# Edge Boats



## bwood2006 (Feb 1, 2012)

Just wondering if anyone from Georgia was running one yet and how they liked it? Im selling my mud boat Friday afternoon in Mississippi and picking up my new Edge 550 with a 25 hp modded zuke from Cuz Outboards in Arkansas. I can't wait to see how it runs.  People running timber holes out in Arkansas are claiming that a few of them with same motor are running a little over 40 mph.


----------



## rockwalker (Feb 1, 2012)

I got a buddy of mine that has been looking at those boats as well. He was telling me about the same thing but his number was 30-35 with a 25 horse still thats flying no matter how you look at it. He is all fired up about buying one this year as well. If you get it let us know how it works out for you.


----------



## Woods Savvy (Feb 1, 2012)

bwood2006 said:


> Just wondering if anyone from Georgia was running one yet and how they liked it? Im selling my mud boat Friday afternoon in Mississippi and picking up my new Edge 550 with a 25 hp modded zuke from Cuz Outboards in Arkansas. I can't wait to see how it runs.  People running timber holes out in Arkansas are claiming that a few of them with same motor are running a little over 40 mph.
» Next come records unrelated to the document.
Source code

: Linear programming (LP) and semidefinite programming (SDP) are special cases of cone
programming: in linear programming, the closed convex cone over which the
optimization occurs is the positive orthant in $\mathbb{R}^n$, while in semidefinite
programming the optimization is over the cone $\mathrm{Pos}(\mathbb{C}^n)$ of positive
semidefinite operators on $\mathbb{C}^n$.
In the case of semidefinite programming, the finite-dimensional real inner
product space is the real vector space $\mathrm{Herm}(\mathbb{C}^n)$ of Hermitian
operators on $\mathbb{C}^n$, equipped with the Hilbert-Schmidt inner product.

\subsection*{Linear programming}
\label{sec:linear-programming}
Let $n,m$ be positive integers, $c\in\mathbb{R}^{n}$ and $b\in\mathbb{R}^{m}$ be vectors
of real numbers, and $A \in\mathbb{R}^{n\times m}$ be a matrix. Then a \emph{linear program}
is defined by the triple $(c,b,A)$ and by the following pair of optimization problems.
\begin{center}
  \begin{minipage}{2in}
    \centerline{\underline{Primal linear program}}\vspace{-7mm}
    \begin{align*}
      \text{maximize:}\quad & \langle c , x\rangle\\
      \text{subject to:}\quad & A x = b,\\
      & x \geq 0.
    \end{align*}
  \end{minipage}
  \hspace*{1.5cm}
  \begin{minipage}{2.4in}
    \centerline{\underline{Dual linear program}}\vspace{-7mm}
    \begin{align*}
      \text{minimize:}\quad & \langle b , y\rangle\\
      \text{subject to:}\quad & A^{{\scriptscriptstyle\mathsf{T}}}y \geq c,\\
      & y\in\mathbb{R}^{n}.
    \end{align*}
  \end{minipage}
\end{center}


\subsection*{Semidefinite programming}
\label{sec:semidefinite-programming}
they are running over 40, they seem to drag a little deeper in shallow drive.


----------



## Drake1807 (Feb 2, 2012)

Bwood let me know how you like it. I am trying to sale my Harley and plan on buying one when it goes. They look awesome. Look forward to your input.


----------



## bwood2006 (Feb 2, 2012)

I will let yall know how it goes, I'm petty fired up about getting it. I just have to wait a week or so to get my motor.


----------



## levi5002 (Feb 2, 2012)

ran in one a few times, nice boats. why you need a timber boat with all the rice you hunt?


----------



## bwood2006 (Feb 6, 2012)

Levi,  you have to tag along with someone every time you head to the timber don't ya  Yeah I hunt a fields, but now I got a boat to hunt the timber too.  I like hunting both so why not.


----------



## OleRed15 (Feb 6, 2012)

Would anyone of you fellas wanna inform me on who makes the 25 hp zuke? Ive always heard through the grapevine about a 25 horse that would run 40 but cant find anything on the web about it. 

Thanks


----------



## duckhunter2010 (Feb 6, 2012)

Zuke = Suzuki. their 25s are 3 cylinder engines instead of 2 like most other 25s. Yamaha also made one for a little while but deyz is esspensive! the Suzuki's are too. i'm looking daily for 25s now and you're looking at 2000-2500 for a 15 to 20 year old 3cyl.


----------



## OleRed15 (Feb 6, 2012)

I thought it was suzuki but thought id ask to clear it up. Im in the market for the fastest 25 i can find, and i think i need to invest in one asap! Do you know if they make SS props for those anymore?


----------



## duckhunter2010 (Feb 6, 2012)

yes. tons of them. powertech, reb, stiletto, etc. if you just want speed then get a 15pitch prop. just wondering, why are you looking for the fastest you can find? on the suzuki you can do some work on the carbs and reeds and remove the oiler and just premix your gas and you will be running over 30 hp.


----------



## OleRed15 (Feb 6, 2012)

Mainly because i want to leave all my buddies behind on those early morning runs to the duck holes. 35-40 mph with a suzuki sure beats 25-28 with a mercury which all of them run.


----------



## duckhunter2010 (Feb 6, 2012)

if you're not hunting any 25hp restricted WMAs, i'd just get a 40 and be done with it.


----------



## OleRed15 (Feb 6, 2012)

Thats the thing, 90% of my hunting is done on 25 hp restricted lakes so a 40 horse is outta the question so a dt25 is what i need.


----------



## Jaker (Feb 7, 2012)

OleRed15 said:


> Thats the thing, 90% of my hunting is done on 25 hp restricted lakes so a 40 horse is outta the question so a dt25 is what i need.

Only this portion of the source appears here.